Session 1 - Upgrading to SQL Server 2008: Pros and Cons
With the release of SQL Server 2008, your organization can benefit from many new features. But how do you get there? What are the pitfalls that you need to watch out for? What tools and techniques are available that will help you in this effort? What will it take to upgrade to SQL Server 2008? Will you encounter compatibility or performance problems? If so, how do you mitigate the risks or solve those problems? These questions will be addressed for upgrades from SQL Server 2000 and SQL Server 2005 along with best practices collected from hundreds of upgrades performed around the world. The focus of this session will be the relational engine.
Session 2 – HA and DR in the SQL Server World: Challenges and Opportunities with Old and New Versions
As users and businesses become more dependent on instantly and constantly available access to critical information, service-level agreements for High Availability and Disaster Recovery become increasingly demanding. And there is no end in sight as IT budgets remain the same or reduced. Consolidated systems further add to the pressure as IT departments are asked to do more with less but are still expected to manage the same or higher levels of business criticality. SQL Server has had native technologies/approaches for HA and DR. In SQL Server 2000, Clustering and Log Shipping were the vehicles. SQL Server 2005 added Database Mirroring. Find out how the enhancements in SQL Server 2008 improve upon these technologies and how HA/DR have evolved from SQL Server 2000 to today.
Session 3 – SQL Server 2008 Business Intelligence: Are the New Features Something You’ll Really Use?

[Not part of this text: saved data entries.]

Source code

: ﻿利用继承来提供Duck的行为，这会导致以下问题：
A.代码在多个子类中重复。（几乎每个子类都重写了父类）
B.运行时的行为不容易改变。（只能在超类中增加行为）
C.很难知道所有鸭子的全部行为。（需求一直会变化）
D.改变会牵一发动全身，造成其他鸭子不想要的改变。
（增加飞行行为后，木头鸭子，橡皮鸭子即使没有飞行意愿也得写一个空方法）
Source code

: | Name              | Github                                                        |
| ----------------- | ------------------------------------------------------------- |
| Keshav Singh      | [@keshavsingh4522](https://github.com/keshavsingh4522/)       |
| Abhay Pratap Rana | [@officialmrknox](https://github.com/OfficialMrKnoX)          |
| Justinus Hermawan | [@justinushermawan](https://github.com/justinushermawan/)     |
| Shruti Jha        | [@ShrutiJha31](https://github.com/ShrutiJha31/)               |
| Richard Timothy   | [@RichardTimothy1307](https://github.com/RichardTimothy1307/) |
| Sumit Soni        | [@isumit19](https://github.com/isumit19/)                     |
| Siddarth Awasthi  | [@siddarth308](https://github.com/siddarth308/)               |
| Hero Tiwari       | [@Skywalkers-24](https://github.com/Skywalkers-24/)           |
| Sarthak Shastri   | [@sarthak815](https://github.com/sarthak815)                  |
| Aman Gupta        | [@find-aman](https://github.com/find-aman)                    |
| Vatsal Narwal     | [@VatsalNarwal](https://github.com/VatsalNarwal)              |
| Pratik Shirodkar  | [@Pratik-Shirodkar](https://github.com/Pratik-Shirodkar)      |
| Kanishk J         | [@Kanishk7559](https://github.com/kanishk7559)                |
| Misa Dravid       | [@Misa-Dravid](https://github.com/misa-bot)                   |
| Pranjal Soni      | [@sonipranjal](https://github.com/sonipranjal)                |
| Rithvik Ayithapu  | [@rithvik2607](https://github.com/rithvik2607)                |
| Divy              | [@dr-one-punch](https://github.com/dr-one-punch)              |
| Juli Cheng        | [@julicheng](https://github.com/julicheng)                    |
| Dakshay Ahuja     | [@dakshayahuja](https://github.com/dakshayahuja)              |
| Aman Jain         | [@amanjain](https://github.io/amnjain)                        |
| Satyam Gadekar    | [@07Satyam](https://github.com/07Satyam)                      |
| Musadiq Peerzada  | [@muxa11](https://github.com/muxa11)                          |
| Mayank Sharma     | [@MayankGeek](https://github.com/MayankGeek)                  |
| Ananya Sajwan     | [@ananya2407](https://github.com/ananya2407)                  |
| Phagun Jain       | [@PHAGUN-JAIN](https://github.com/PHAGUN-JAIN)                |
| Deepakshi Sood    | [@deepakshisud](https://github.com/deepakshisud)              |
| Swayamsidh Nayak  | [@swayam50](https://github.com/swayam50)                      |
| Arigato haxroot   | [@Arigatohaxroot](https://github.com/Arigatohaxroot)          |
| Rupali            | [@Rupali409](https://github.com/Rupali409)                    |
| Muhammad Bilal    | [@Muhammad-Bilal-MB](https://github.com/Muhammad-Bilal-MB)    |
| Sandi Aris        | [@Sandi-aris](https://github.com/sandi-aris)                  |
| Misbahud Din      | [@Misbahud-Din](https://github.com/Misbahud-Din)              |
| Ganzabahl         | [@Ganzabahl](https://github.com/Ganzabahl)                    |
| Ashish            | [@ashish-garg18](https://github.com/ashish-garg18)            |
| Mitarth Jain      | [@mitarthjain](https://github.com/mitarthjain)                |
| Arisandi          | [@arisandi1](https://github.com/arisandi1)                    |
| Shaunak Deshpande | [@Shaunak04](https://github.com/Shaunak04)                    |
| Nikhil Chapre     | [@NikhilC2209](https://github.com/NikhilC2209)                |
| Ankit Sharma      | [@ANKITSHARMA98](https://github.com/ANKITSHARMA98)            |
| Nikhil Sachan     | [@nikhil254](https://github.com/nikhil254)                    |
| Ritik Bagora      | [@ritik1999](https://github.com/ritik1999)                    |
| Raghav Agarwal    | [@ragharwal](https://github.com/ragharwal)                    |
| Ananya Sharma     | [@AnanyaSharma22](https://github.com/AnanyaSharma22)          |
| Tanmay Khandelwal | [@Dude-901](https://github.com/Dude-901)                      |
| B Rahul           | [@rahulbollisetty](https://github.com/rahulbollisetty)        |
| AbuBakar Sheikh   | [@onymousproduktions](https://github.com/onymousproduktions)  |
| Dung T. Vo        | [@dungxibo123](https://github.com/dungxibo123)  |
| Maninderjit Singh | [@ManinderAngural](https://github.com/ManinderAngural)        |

Microsoft SQL Server 2008 offers a complete foundation of Business Intelligence with scalable, enterprise-ready data warehousing. The feature-rich functionality of the 2008 platform puts timely and mission-critical information in the hands of your organization. Unlock the hidden knowledge embedded in your applications and gain amazing insight and vision into your data to expand your competitive advantage. With up to 87 percent of all BI projects rated as failures or not meeting objectives, find out how SQL Server 2008 can help you be in the other 13 percent. If you’re already taking advantage of the Microsoft SQL Server suite of BI tools in prior versions, learn how to maximize the new features of 2008 with optimized star-query joins, merge, tablix, CDC, lookup and pipeline performance, and numerous other improvements.